Liz: So it's kind of the golden thread model except for, you're doing it instead of on the monolith first you're doing it on kind of people's Cron jobs and other kinds of daemons that they can then cut, paste that code into other places.
Andy: Yeah. And I guess when people start seeing it then it starts coming from the top down as well.
Andy: So you just need to demonstrate some value because people don't want to waste their time on things that don't provide value.
And so you just need to show that there's a bit.
Charity: Yeah, and it's a hard pitch, right?
If you're like, "So in the short term we're going to redirect, you know a bunch of your engineering cycles away from product development and onto something, it sounds like gobbledy-gook to you."
"But, you know, we promise it'll make it better but in the short term it's going to make us perhaps less reliable and slower. And at some point in the future it'll totally make us better for reasons that you probably don't understand."
Because the idea of pushing immediately to prod sounds terrifying to most business people they're like, "But don't, we care about stability and security and don't we want human eyes...?"
One of our very human default beliefs is that the slower we go, the more safer it will be. And the more we get our human eyes on something the better it will be. Both of which are the opposite of, software physics is exactly the opposite of our intuition here.
Software physics says that it should be like a heartbeat, absolutely unremarkable, consistent, small and constant and fast.
And that's how it becomes safe. And that the more you slow down to put human eyes on it adds actually almost no value.
It decreases value.
Andy: It's the queuing thing. It's the handoff between departments.
Even if you're a QA person, for example I have a realistic story of this because we had a QA person join our team and their first reaction was, "Oh my God, you guys are terrifying. You're deploying to production how often?
My previous team was like once every two weeks and you're doing five times a day?" And we were we actually don't know.
Charity: We don't know, because it's constant. Why should we count? (laughs)

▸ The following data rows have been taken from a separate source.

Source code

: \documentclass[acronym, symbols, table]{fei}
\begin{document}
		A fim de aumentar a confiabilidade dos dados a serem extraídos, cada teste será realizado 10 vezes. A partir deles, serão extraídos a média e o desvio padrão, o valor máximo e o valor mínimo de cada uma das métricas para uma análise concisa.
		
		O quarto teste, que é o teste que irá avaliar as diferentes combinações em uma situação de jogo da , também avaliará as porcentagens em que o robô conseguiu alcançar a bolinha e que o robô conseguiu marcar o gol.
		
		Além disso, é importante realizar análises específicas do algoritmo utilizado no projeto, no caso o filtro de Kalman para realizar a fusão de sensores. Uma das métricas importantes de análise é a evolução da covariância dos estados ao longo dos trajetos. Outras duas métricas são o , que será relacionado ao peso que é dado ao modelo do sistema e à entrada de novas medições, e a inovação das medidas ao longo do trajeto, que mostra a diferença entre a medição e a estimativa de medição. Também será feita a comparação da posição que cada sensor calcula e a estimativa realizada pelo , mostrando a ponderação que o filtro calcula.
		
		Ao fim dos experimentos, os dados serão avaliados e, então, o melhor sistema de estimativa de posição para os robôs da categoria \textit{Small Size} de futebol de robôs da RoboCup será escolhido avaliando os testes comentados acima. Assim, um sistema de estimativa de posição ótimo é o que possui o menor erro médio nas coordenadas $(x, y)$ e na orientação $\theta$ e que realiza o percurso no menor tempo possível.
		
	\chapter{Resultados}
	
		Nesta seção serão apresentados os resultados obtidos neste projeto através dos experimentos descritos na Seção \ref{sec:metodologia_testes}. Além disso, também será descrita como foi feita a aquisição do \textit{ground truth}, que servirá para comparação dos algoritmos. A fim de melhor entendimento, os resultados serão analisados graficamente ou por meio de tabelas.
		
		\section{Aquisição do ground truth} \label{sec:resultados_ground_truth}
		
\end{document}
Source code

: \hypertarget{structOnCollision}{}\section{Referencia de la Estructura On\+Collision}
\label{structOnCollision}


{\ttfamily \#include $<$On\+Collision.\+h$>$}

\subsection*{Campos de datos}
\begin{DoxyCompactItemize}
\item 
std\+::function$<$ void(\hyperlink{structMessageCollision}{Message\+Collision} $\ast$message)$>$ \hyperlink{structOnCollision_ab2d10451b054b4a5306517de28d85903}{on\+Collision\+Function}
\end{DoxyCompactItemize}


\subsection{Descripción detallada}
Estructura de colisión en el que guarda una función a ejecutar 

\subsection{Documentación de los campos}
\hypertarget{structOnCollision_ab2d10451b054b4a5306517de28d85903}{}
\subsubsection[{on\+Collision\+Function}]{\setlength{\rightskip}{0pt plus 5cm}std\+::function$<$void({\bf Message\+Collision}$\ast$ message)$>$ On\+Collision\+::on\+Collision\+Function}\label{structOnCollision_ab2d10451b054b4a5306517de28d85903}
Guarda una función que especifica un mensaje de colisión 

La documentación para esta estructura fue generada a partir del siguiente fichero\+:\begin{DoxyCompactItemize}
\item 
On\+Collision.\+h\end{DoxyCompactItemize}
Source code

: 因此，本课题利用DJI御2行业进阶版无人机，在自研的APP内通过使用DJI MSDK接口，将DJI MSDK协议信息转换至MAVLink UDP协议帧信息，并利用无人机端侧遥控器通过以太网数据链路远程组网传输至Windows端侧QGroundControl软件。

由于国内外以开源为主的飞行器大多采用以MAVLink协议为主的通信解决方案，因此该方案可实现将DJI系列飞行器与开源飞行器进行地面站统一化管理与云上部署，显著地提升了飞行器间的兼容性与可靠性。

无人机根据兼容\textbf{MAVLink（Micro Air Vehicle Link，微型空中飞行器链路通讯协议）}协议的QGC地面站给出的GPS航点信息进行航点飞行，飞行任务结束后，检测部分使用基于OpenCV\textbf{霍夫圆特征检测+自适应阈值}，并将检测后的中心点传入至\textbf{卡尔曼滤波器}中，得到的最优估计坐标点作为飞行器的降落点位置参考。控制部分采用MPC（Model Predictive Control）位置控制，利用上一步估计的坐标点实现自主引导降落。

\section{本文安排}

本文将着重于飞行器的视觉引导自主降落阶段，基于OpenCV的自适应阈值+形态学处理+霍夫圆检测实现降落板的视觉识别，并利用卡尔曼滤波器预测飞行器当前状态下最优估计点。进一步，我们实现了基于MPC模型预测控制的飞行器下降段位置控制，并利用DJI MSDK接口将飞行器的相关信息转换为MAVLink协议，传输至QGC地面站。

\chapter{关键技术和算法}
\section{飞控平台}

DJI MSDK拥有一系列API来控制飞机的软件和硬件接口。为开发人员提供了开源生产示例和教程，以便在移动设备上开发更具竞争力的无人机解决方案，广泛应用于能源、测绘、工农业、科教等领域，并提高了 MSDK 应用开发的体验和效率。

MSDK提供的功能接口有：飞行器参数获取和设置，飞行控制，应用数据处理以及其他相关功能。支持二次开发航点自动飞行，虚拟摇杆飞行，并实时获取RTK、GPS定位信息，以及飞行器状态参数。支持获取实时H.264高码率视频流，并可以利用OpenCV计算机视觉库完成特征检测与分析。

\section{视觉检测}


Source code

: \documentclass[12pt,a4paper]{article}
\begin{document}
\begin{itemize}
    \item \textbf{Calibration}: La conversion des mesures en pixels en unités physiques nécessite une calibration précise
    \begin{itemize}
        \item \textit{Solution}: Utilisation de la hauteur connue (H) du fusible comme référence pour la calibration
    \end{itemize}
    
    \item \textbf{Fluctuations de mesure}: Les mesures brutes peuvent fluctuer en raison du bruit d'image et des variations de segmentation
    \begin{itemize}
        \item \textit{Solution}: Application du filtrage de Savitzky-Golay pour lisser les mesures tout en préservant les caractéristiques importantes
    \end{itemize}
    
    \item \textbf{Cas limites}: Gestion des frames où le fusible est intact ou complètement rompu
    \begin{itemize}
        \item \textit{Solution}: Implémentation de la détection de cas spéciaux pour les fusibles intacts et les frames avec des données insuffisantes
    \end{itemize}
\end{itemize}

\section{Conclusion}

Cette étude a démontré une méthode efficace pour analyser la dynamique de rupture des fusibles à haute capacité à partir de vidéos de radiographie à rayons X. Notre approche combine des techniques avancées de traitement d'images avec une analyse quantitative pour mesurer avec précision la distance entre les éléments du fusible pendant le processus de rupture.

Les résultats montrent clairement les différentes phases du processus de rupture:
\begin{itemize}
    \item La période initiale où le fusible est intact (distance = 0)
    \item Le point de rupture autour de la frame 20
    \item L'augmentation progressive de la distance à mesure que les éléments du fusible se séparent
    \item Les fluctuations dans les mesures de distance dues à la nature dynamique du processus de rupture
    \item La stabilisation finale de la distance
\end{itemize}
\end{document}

Andy: And then after a week or so, they're like, "But you have so many less errors. This is weird. I thought you guys were fast and out of control but you're fast and with control."
So they've let them have more time to look at things like exploratory testing.
Liz: Hmm. Is it really fewer errors or is it just lower magnitude errors?
Andy: I'd say in this case it was actually fewer errors.
Charity: I think it's fewer errors, I do, because I think that those big bang releases, they hide so much bullshit, you know?
Andy: Oh yes.
Charity: it turns out that you actually don't ever have enough time to look under the hood or to lift up the rock. You know?
Andy: Yeah. My first company that I worked at had a six monthly release cycle.
And this was an internal software development team in a company making a desktop software application.
Andy: And our manager left for no related reason.
And a few of us there started deploying more often because we're like, "Oh, I finished this thing. Why should I wait?"
Which was in retrospect, a really, really silly thing to do because we had zero unit testing, zero testing of any sort actually.
We didn't have a test person either. So yeah, we had to test in which, it seems to work, push it out.
But after the first few times it got to the point where biweekly or however often we were doing it was still not quick enough.
And we are this is actually less painful than those four weeks of hell after we've deployed something and everything is on fire for four weeks.
Liz: The lesson that we know is that trying to prevent failures doesn't work.
The better thing to do is to get exposed to the failure sooner.
So you can remediate fast while the state is still in your head.
Andy: Yeah. And I think certainly build process but deployment process speed comes into this as well.
Having a deployment process that takes 10 minutes is all right, until something goes wrong.
And then now you need with 10 minutes to undo this thing. And none of our customers can access the website.
Charity: How long does it take you to ship a single line of code?
Andy: Too long.
Charity: And people are all up in arms about, "15 minutes, that's too fast."
And I'm actually I feel like that's too slow. I feel like I'm being generous here going 15 minutes or less.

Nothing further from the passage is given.